━━━ Data to process ━━━

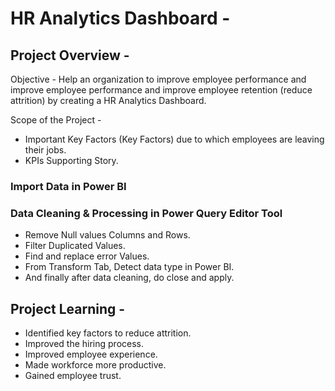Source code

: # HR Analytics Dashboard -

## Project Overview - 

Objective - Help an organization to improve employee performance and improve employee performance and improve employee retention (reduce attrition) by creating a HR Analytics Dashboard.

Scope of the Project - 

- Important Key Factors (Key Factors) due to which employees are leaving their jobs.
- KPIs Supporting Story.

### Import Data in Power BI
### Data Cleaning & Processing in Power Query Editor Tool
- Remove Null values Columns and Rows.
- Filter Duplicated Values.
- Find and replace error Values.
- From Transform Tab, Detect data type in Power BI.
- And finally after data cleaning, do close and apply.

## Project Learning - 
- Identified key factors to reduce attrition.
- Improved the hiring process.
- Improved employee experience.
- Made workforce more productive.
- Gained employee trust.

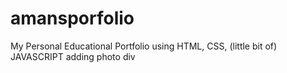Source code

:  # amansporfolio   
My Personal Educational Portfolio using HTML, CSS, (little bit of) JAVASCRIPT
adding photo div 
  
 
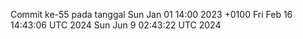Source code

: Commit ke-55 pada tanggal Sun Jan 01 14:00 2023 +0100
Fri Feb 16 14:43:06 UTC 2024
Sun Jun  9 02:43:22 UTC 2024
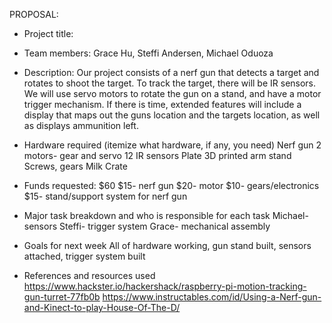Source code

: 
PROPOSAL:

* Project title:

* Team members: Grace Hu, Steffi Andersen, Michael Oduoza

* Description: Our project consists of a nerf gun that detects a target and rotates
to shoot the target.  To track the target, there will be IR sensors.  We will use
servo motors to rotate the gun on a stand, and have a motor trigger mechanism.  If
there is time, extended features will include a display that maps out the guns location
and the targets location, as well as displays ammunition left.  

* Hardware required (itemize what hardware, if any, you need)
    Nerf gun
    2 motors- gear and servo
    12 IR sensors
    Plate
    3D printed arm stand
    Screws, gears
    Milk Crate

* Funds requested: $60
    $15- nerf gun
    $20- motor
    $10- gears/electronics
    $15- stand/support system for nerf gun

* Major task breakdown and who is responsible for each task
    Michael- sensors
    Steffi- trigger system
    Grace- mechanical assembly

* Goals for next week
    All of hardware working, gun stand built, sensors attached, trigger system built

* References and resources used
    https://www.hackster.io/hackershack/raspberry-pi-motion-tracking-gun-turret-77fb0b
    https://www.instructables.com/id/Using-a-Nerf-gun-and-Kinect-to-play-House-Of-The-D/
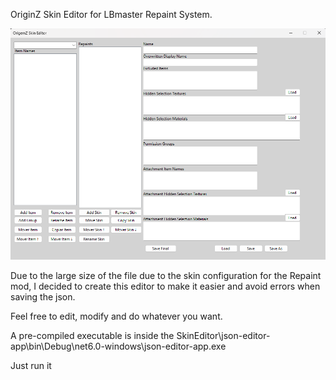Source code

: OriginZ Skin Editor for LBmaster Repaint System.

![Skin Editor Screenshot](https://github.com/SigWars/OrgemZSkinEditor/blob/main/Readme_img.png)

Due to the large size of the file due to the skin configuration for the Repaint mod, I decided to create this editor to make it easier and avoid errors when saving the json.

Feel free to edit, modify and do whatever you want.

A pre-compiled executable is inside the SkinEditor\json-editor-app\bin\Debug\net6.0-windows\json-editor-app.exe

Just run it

━━━

Look through the entries above and copy each line that has "Steffi" in it.

Response:
* Team members: Grace Hu, Steffi Andersen, Michael Oduoza
    Steffi- trigger system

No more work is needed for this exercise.